Segment Start: Material for the task

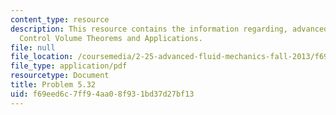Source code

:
 ```yaml
---
content_type: resource
description: This resource contains the information regarding, advanced fluid mechanics,
  Control Volume Theorems and Applications.
file: null
file_location: /coursemedia/2-25-advanced-fluid-mechanics-fall-2013/f69eed6c7ff94aa08f931bd37d27bf13_MIT2_25F13_Shapi5.32_Prob.pdf
file_type: application/pdf
resourcetype: Document
title: Problem 5.32
uid: f69eed6c-7ff9-4aa0-8f93-1bd37d27bf13
---
```

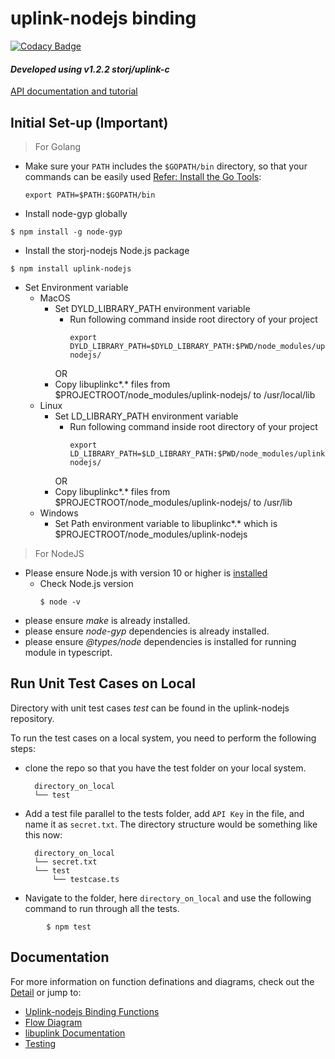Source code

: # <b>uplink-nodejs binding</b>

[![Codacy Badge](https://api.codacy.com/project/badge/Grade/6acbf8b6d3dc42e98a30df0324334ca2)](https://app.codacy.com/gh/storj-thirdparty/uplink-nodejs?utm_source=github.com&utm_medium=referral&utm_content=storj-thirdparty/uplink-nodejs&utm_campaign=Badge_Grade_Dashboard)

#### *Developed using v1.2.2 storj/uplink-c*

[API documentation and tutorial](https://storj-thirdparty.github.io/uplink-nodejs/#/)

## <b>Initial Set-up (Important)</b>

>For Golang
   * Make sure your `PATH` includes the `$GOPATH/bin` directory, so that your commands can be easily used [Refer: Install the Go Tools](https://golang.org/doc/install):
        ```
        export PATH=$PATH:$GOPATH/bin
        ```


* Install node-gyp globally
```
$ npm install -g node-gyp
```
* Install the storj-nodejs Node.js package
```
$ npm install uplink-nodejs
```
* Set Environment variable
  * MacOS
    * Set DYLD_LIBRARY_PATH  environment variable
      * Run following command inside root directory of your project
        ```
        export  DYLD_LIBRARY_PATH=$DYLD_LIBRARY_PATH:$PWD/node_modules/uplink-nodejs/
        ```
      OR
    * Copy libuplinkc*.* files from $PROJECTROOT/node_modules/uplink-nodejs/ to /usr/local/lib
  * Linux
    * Set LD_LIBRARY_PATH  environment variable
      * Run following command inside root directory of your project
        ```
        export LD_LIBRARY_PATH=$LD_LIBRARY_PATH:$PWD/node_modules/uplink-nodejs/
        ```
      OR
    * Copy libuplinkc*.* files from $PROJECTROOT/node_modules/uplink-nodejs/ to /usr/lib
   * Windows
     * Set Path environment variable to libuplinkc*.* which is  $PROJECTROOT/node_modules/uplink-nodejs


>For NodeJS
 * Please ensure Node.js with version 10 or higher is [installed](https://nodejs.org/en/download/)
   * Check Node.js version
        ```
        $ node -v
        ```
 * please ensure *make* is already installed.
 * please ensure *node-gyp* dependencies is already installed.
 * please ensure *@types/node* dependencies is installed for running module in typescript.

## <b>Run Unit Test Cases on Local</b>

Directory with unit test cases *test* can be found in the uplink-nodejs repository.

To run the test cases on a local system, you need to perform the following steps:
* clone the repo so that you have the test folder on your local system.

        directory_on_local
        └── test

* Add a test file parallel to the tests folder, add ```API Key``` in the file, and name it as ```secret.txt```. The directory structure would be something like this now:

        directory_on_local
        └── secret.txt
        └── test
            └── testcase.ts

* Navigate to the folder, here ```directory_on_local``` and use the following command to run through all the tests.
```
        $ npm test
```

## <b>Documentation</b>
For more information on function definations and diagrams, check out the [Detail](//github.com/storj-thirdparty/uplink-nodejs/wiki/Home) or jump to:
* [Uplink-nodejs Binding Functions](//github.com/storj-thirdparty/uplink-nodejs/wiki/#binding-functions)
* [Flow Diagram](//github.com/storj-thirdparty/uplink-nodejs/wiki/#flow-diagram)
* [libuplink Documentation](https://godoc.org/storj.io/uplink)
* [Testing](//github.com/storj-thirdparty/uplink-nodejs/wiki/#testing)
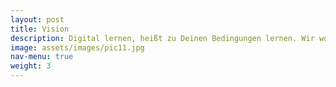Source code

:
 ```yaml
---
layout: post
title: Vision
description: Digital lernen, heißt zu Deinen Bedingungen lernen. Wir wollen eine Bildungslandschaft, in der innovative digitale Formate zum Lern- und Lehralltag gehören. 
image: assets/images/pic11.jpg
nav-menu: true
weight: 3
---
```


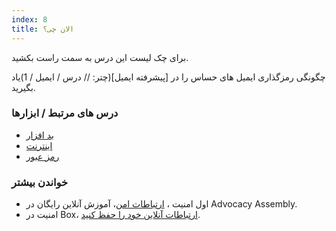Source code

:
 ```yaml
---
index: 8
title: الان چی؟
---
```

برای چک لیست این درس به سمت راست بکشید.

 چگونگی رمزگذاری ایمیل های حساس را در [پیشرفته ایمیل](چتر: // درس / ایمیل / 1)یاد بگیرید.

### درس های مرتبط / ابزارها

*   [بد افزار](umbrella://information/malware)
*   [اینترنت](umbrella://communications/the-internet)
*   [رمز عبور](umbrella://information/passwords)

### خواندن بیشتر

*   اول امنیت ، [ارتباطات امن](https://advocacyassembly.org/en/courses/33/#/chapter/1/lesson/1)، آموزش آنلاین رایگان در Advocacy Assembly.
*   امنیت در Box، [ارتباطات آنلاین خود را حفظ کنید](https://securityinabox.org/en/guide/secure-communication).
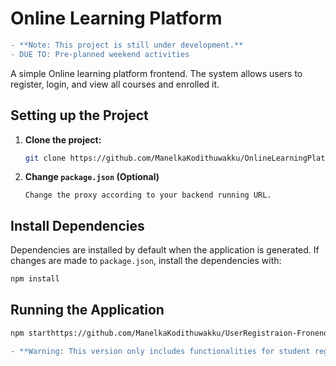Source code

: # Online Learning Platform

```diff
- **Note: This project is still under development.**
- DUE TO: Pre-planned weekend activities
```

A simple Online learning platform frontend. The system allows users to register, login, and view all courses and enrolled it.

## Setting up the Project

1. **Clone the project:**

   ```bash
   git clone https://github.com/ManelkaKodithuwakku/OnlineLearningPlatformFrontend.git
   ```
2. **Change `package.json` (Optional)**
    ```
    Change the proxy according to your backend running URL.
    ```

## Install Dependencies

Dependencies are installed by default when the application is generated. If changes are made to `package.json`, install the dependencies with:

```bash
npm install
```

## Running the Application

```bash
npm starthttps://github.com/ManelkaKodithuwakku/UserRegistraion-Fronend-App.git
```

```diff
- **Warning: This version only includes functionalities for student registration and course enrollment. Other features are still under development.**
```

Segment End: Material for the task

What to work on: The response should hold only an exact retyping of the lines from the beginning of the data through the line containing "[API documentation and", both ends kept, pictures omitted.

Response box:
Source code

:
 ```yaml
---
content_type: resource
description: This resource contains the information regarding, advanced fluid mechanics,
  Control Volume Theorems and Applications.
file: null
file_location: /coursemedia/2-25-advanced-fluid-mechanics-fall-2013/f69eed6c7ff94aa08f931bd37d27bf13_MIT2_25F13_Shapi5.32_Prob.pdf
file_type: application/pdf
resourcetype: Document
title: Problem 5.32
uid: f69eed6c-7ff9-4aa0-8f93-1bd37d27bf13
---
```

Source code

: # <b>uplink-nodejs binding</b>

[![Codacy Badge](https://api.codacy.com/project/badge/Grade/6acbf8b6d3dc42e98a30df0324334ca2)](https://app.codacy.com/gh/storj-thirdparty/uplink-nodejs?utm_source=github.com&utm_medium=referral&utm_content=storj-thirdparty/uplink-nodejs&utm_campaign=Badge_Grade_Dashboard)

#### *Developed using v1.2.2 storj/uplink-c*

[API documentation and tutorial](https://storj-thirdparty.github.io/uplink-nodejs/#/)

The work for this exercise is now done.